→ **What the task requires**: A bare number is the only acceptable answer: how many lines of these entries include "fréquences"?

[Dataset excerpts]

+ + +

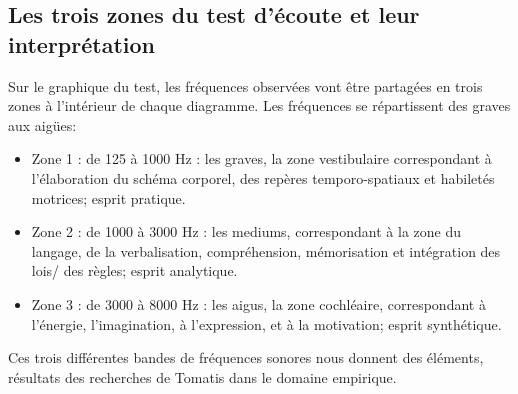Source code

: \subsection*{Les trois zones du test d'écoute et leur interprétation}
Sur le graphique du test, les fréquences observées vont être partagées en
trois zones à l\textquoteright intérieur
de chaque diagramme. Les fréquences se répartissent des
graves aux aigües:
\begin{itemize}
	\item Zone 1 : de 125 à 1000 Hz : les graves, la zone vestibulaire correspondant à l'élaboration
	du schéma corporel, des repères temporo-spatiaux et habiletés motrices; 
	esprit pratique.
	\item Zone 2 : de 1000 à 3000 Hz : les mediums, correspondant à  la zone du langage, de la
	verbalisation, compréhension, %
	mémorisation %
	et intégration des lois/
	des règles; esprit analytique.
	\item Zone 3 : de 3000 à 8000 Hz : les aigus, la zone cochléaire, correspondant à l'énergie,
	 l'imagination, à l'expression, et à la motivation; esprit synthétique.
	
\end{itemize}
Ces trois différentes bandes de fréquences sonores nous donnent des éléments, résultats des   
recherches de Tomatis dans le domaine
empirique. 


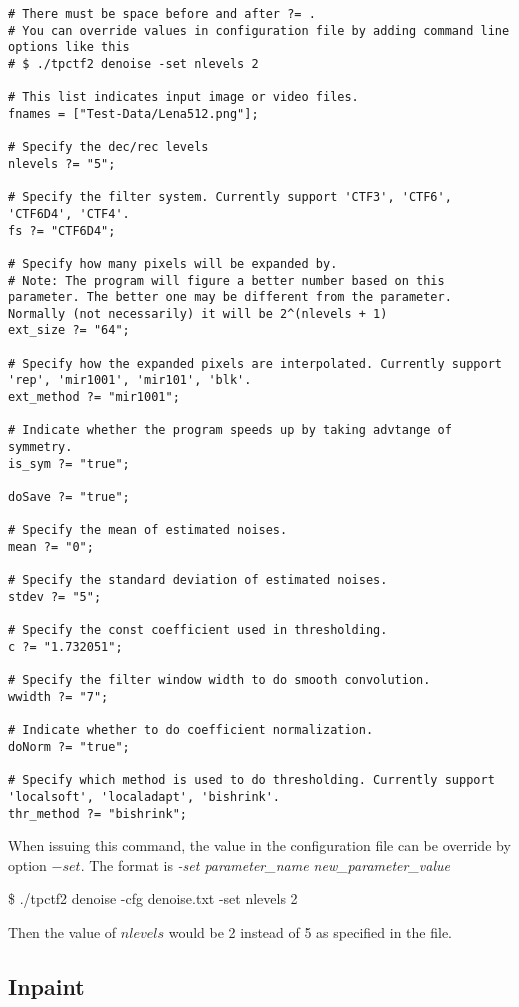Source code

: \documentclass[a4paper,5pt]{article}
\begin{document}
\begin{lstlisting}
# There must be space before and after ?= .
# You can override values in configuration file by adding command line options like this
# $ ./tpctf2 denoise -set nlevels 2

# This list indicates input image or video files.
fnames = ["Test-Data/Lena512.png"];

# Specify the dec/rec levels
nlevels ?= "5";

# Specify the filter system. Currently support 'CTF3', 'CTF6', 'CTF6D4', 'CTF4'.
fs ?= "CTF6D4";

# Specify how many pixels will be expanded by.
# Note: The program will figure a better number based on this parameter. The better one may be different from the parameter. Normally (not necessarily) it will be 2^(nlevels + 1)
ext_size ?= "64";

# Specify how the expanded pixels are interpolated. Currently support 'rep', 'mir1001', 'mir101', 'blk'.
ext_method ?= "mir1001";

# Indicate whether the program speeds up by taking advtange of symmetry.
is_sym ?= "true";

doSave ?= "true";

# Specify the mean of estimated noises.
mean ?= "0";

# Specify the standard deviation of estimated noises.
stdev ?= "5";

# Specify the const coefficient used in thresholding.
c ?= "1.732051";

# Specify the filter window width to do smooth convolution.
wwidth ?= "7";

# Indicate whether to do coefficient normalization.
doNorm ?= "true";

# Specify which method is used to do thresholding. Currently support 'localsoft', 'localadapt', 'bishrink'.
thr_method ?= "bishrink";
\end{lstlisting}

  When issuing this command, the value in the configuration file can be override by option $-set$. The format is \textit{-set parameter\_name  new\_parameter\_value}
  
  \$ ./tpctf2 denoise -cfg denoise.txt -set nlevels 2
  
  Then the value of $nlevels$ would be 2 instead of 5 as specified in the file.
  
\subsection{Inpaint}
\end{document}
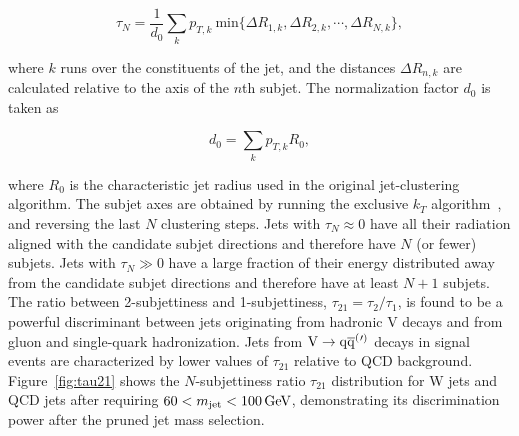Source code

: \begin{equation}
\tau_N = \frac{1}{d_0} \sum_{k} p_{T,k}~\mathrm{min} \{\Delta R_{1,k},\Delta R_{2,k},\cdots,\Delta R_{N,k}\},
\end{equation}

where $k$ runs over the constituents of the jet, and the distances $\Delta R_{n,k}$ are calculated relative to the axis of the $n$th subjet. %
The normalization factor $d_0$ is taken as

\begin{equation}
d_0 = \sum_{k} p_{T,k} R_{0},
\end{equation}

where $R_0$ is the characteristic jet radius used in the original jet-clustering algorithm. The subjet axes are obtained by running the exclusive $k_T$ algorithm~\cite{Ellis:1993tq}, and reversing the last $N$ clustering steps.
Jets with $\tau_N \approx 0$ have all their radiation aligned with the candidate subjet directions and therefore have $N$ (or fewer) subjets. Jets with $\tau_N \gg 0$ have a large fraction of their energy distributed away from the candidate subjet directions and therefore have at least $N+1$ subjets.
The ratio between 2-subjettiness and 1-subjettiness, $\tau_{21} = \tau_{2}/\tau_{1}$, is found to be a powerful discriminant between jets originating from hadronic V decays and from gluon and single-quark hadronization. Jets from $\mathrm{V}\to\mathrm{q}\overline{\mathrm{q}}^({}'^){}$ decays in signal events are characterized by lower values of $\tau_{21}$ relative to QCD background.
Figure~\ref{fig:tau21} shows the $N$-subjettiness ratio $\tau_{21}$ distribution for W jets and QCD jets after requiring $60 < m_{\text{jet}} < 100\,\text{Ge\hspace{-.08em}V}$, demonstrating its discrimination power after the pruned jet mass selection. %


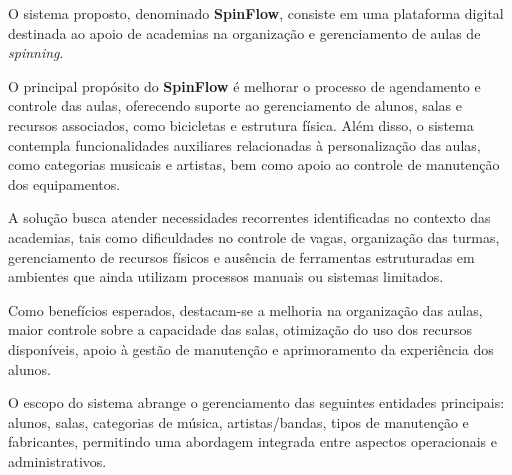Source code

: 

O sistema proposto, denominado \textbf{SpinFlow}, consiste em uma plataforma digital destinada ao apoio de academias na organização e gerenciamento de aulas de \textit{spinning}.

O principal propósito do \textbf{SpinFlow} é melhorar o processo de agendamento e controle das aulas, oferecendo suporte ao gerenciamento de alunos, salas e recursos associados, como bicicletas e estrutura física. Além disso, o sistema contempla funcionalidades auxiliares relacionadas à personalização das aulas, como categorias musicais e artistas, bem como apoio ao controle de manutenção dos equipamentos.

A solução busca atender necessidades recorrentes identificadas no contexto das academias, tais como dificuldades no controle de vagas, organização das turmas, gerenciamento de recursos físicos e ausência de ferramentas estruturadas em ambientes que ainda utilizam processos manuais ou sistemas limitados.

Como benefícios esperados, destacam-se a melhoria na organização das aulas, maior controle sobre a capacidade das salas, otimização do uso dos recursos disponíveis, apoio à gestão de manutenção e aprimoramento da experiência dos alunos.

O escopo do sistema abrange o gerenciamento das seguintes entidades principais: alunos, salas, categorias de música, artistas/bandas, tipos de manutenção e fabricantes, permitindo uma abordagem integrada entre aspectos operacionais e administrativos.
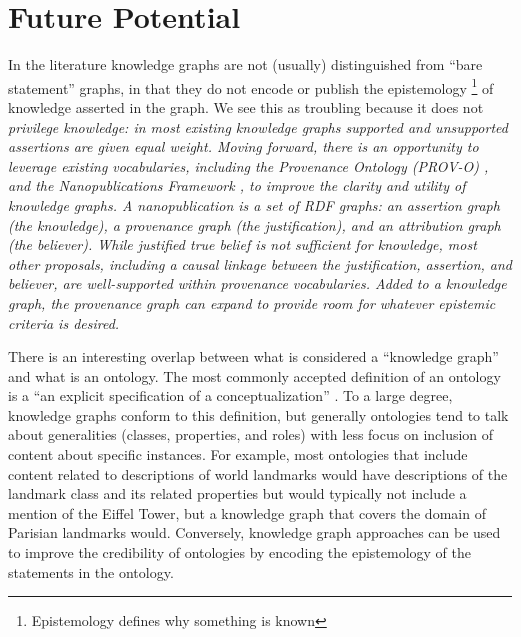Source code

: \section{Future Potential}

In the literature knowledge graphs are not (usually) distinguished from ``bare statement'' graphs, in that they do not encode or publish the epistemology \footnote{Epistemology defines why something is known} of knowledge asserted in the graph.
We see this as troubling because it does not \em{privilege} knowledge: in most existing knowledge graphs supported and unsupported assertions are given equal weight.
Moving forward, there is an opportunity to leverage existing vocabularies, including the Provenance Ontology (PROV-O) \cite{Moreau_2015}, and the Nanopublications Framework \cite{groth2010anatomy}, to improve the clarity and utility of knowledge graphs.
A nanopublication is a set of RDF graphs: an \em{assertion graph} (the knowledge), a \em{provenance graph} (the justification), and an \em{attribution graph} (the believer).
While justified true belief is not sufficient for knowledge, most other proposals, including a causal linkage between the justification, assertion, and believer, are well-supported within provenance vocabularies.
Added to a knowledge graph, the provenance graph can expand to provide room for whatever epistemic criteria is desired.

There is an interesting overlap between what is considered a ``knowledge graph'' and what is an ontology.
The most commonly accepted definition of an ontology is a ``an explicit specification of a conceptualization'' \cite{Gruber_1993}.
To a large degree, knowledge graphs conform to this definition, but generally ontologies tend to talk about generalities (classes, properties, and roles) with less focus on inclusion of content about specific instances.
For example, most ontologies that include content related to descriptions of world landmarks would have descriptions of the landmark class and its related properties but would typically not include a mention of the Eiffel Tower, but a knowledge graph that covers the domain of Parisian landmarks would.
Conversely, knowledge graph approaches can be used to improve the credibility of ontologies by encoding the epistemology of the statements in the ontology.
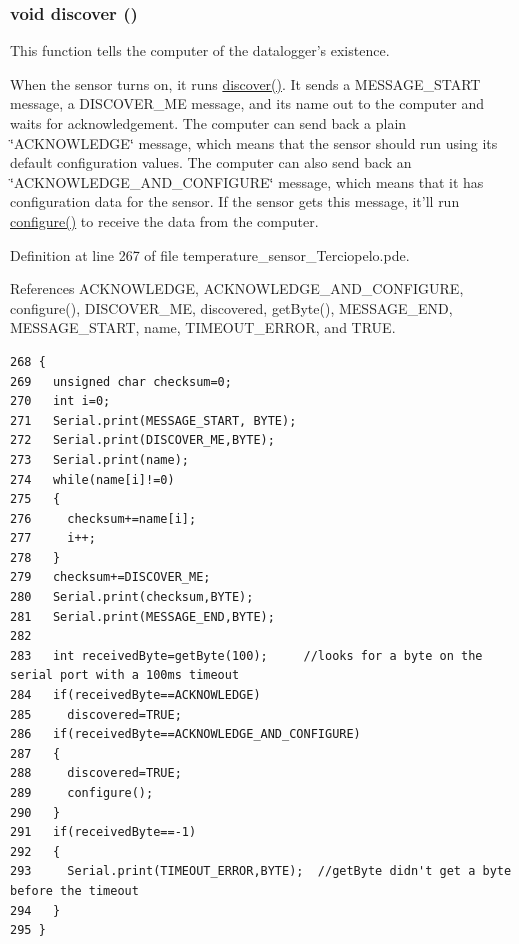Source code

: \hypertarget{temperature__sensor___terciopelo_8pde_3fdb2350c3f98c0de0f0ae3c831a8b14}{
\subsubsection[{discover}]{\setlength{\rightskip}{0pt plus 5cm}void discover ()}}
\label{temperature__sensor___terciopelo_8pde_3fdb2350c3f98c0de0f0ae3c831a8b14}


This function tells the computer of the datalogger's existence. 

When the sensor turns on, it runs \hyperlink{applet_2nublogger_8h_3fdb2350c3f98c0de0f0ae3c831a8b14}{discover()}. It sends a MESSAGE\_\-START message, a DISCOVER\_\-ME message, and its name out to the computer and waits for acknowledgement. The computer can send back a plain \char`\"{}ACKNOWLEDGE\char`\"{} message, which means that the sensor should run using its default configuration values. The computer can also send back an \char`\"{}ACKNOWLEDGE\_\-AND\_\-CONFIGURE\char`\"{} message, which means that it has configuration data for the sensor. If the sensor gets this message, it'll run \hyperlink{applet_2nublogger_8h_e369b3765489ee8bd0ea791c1843630f}{configure()} to receive the data from the computer. 

Definition at line 267 of file temperature\_\-sensor\_\-Terciopelo.pde.

References ACKNOWLEDGE, ACKNOWLEDGE\_\-AND\_\-CONFIGURE, configure(), DISCOVER\_\-ME, discovered, getByte(), MESSAGE\_\-END, MESSAGE\_\-START, name, TIMEOUT\_\-ERROR, and TRUE.

\begin{Code}\begin{verbatim}268 { 
269   unsigned char checksum=0;
270   int i=0;
271   Serial.print(MESSAGE_START, BYTE);
272   Serial.print(DISCOVER_ME,BYTE);
273   Serial.print(name);
274   while(name[i]!=0)
275   {
276     checksum+=name[i];
277     i++;
278   }
279   checksum+=DISCOVER_ME;
280   Serial.print(checksum,BYTE);
281   Serial.print(MESSAGE_END,BYTE);
282 
283   int receivedByte=getByte(100);     //looks for a byte on the serial port with a 100ms timeout
284   if(receivedByte==ACKNOWLEDGE)
285     discovered=TRUE;
286   if(receivedByte==ACKNOWLEDGE_AND_CONFIGURE)
287   {
288     discovered=TRUE;
289     configure();
290   }
291   if(receivedByte==-1)
292   {
293     Serial.print(TIMEOUT_ERROR,BYTE);  //getByte didn't get a byte before the timeout
294   }  
295 }
\end{verbatim}
\end{Code}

+ + +

→ **Output below**: 3